BEGIN Exercise material

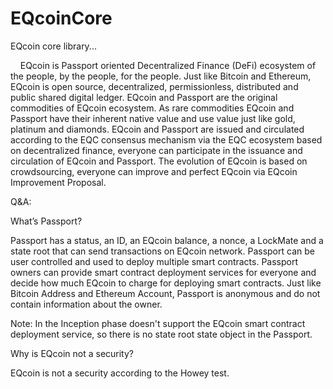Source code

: # EQcoinCore
EQcoin core library...
<p>
&nbsp;&nbsp;&nbsp;&nbsp;EQcoin is Passport oriented Decentralized Finance (DeFi) ecosystem of the people, by the people, for the people. Just like Bitcoin and Ethereum, EQcoin is open source, decentralized, permissionless, distributed and public shared digital ledger. EQcoin and Passport are the original commodities of EQcoin ecosystem. As rare commodities EQcoin and Passport have their inherent native value and use value  just like gold, platinum and diamonds. EQcoin and Passport are issued and circulated according to the EQC consensus mechanism via the EQC ecosystem based on decentralized finance, everyone can participate in the issuance and circulation of EQcoin and Passport. The evolution of EQcoin is based on crowdsourcing, everyone can improve and perfect EQcoin via EQcoin Improvement Proposal.
<p>
Q&A:
<p>
What’s Passport?
<p>
Passport has a status, an ID, an EQcoin balance, a nonce, a LockMate and a state root that can send transactions on EQcoin network. Passport can be user controlled and used to deploy multiple smart contracts. Passport owners can provide smart contract deployment services for everyone and decide how much EQcoin to charge for deploying smart contracts. Just like Bitcoin Address and Ethereum Account, Passport is anonymous and do not contain information about the owner. 
<p>
Note: In the Inception phase doesn't support the EQcoin smart contract deployment service, so there is no state root state object in the Passport.
<p>
Why is EQcoin not a security?
<p>
EQcoin is not a security according to the Howey test.
<p>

END Exercise material

■ What is needed
Please repeat every record above exactly, but leave out the pictures.

■ Finished task
Source code

: # EQcoinCore
EQcoin core library...
<p>
&nbsp;&nbsp;&nbsp;&nbsp;EQcoin is Passport oriented Decentralized Finance (DeFi) ecosystem of the people, by the people, for the people. Just like Bitcoin and Ethereum, EQcoin is open source, decentralized, permissionless, distributed and public shared digital ledger. EQcoin and Passport are the original commodities of EQcoin ecosystem. As rare commodities EQcoin and Passport have their inherent native value and use value  just like gold, platinum and diamonds. EQcoin and Passport are issued and circulated according to the EQC consensus mechanism via the EQC ecosystem based on decentralized finance, everyone can participate in the issuance and circulation of EQcoin and Passport. The evolution of EQcoin is based on crowdsourcing, everyone can improve and perfect EQcoin via EQcoin Improvement Proposal.
<p>
Q&A:
<p>
What’s Passport?
<p>
Passport has a status, an ID, an EQcoin balance, a nonce, a LockMate and a state root that can send transactions on EQcoin network. Passport can be user controlled and used to deploy multiple smart contracts. Passport owners can provide smart contract deployment services for everyone and decide how much EQcoin to charge for deploying smart contracts. Just like Bitcoin Address and Ethereum Account, Passport is anonymous and do not contain information about the owner. 
<p>
Note: In the Inception phase doesn't support the EQcoin smart contract deployment service, so there is no state root state object in the Passport.
<p>
Why is EQcoin not a security?
<p>
EQcoin is not a security according to the Howey test.
<p>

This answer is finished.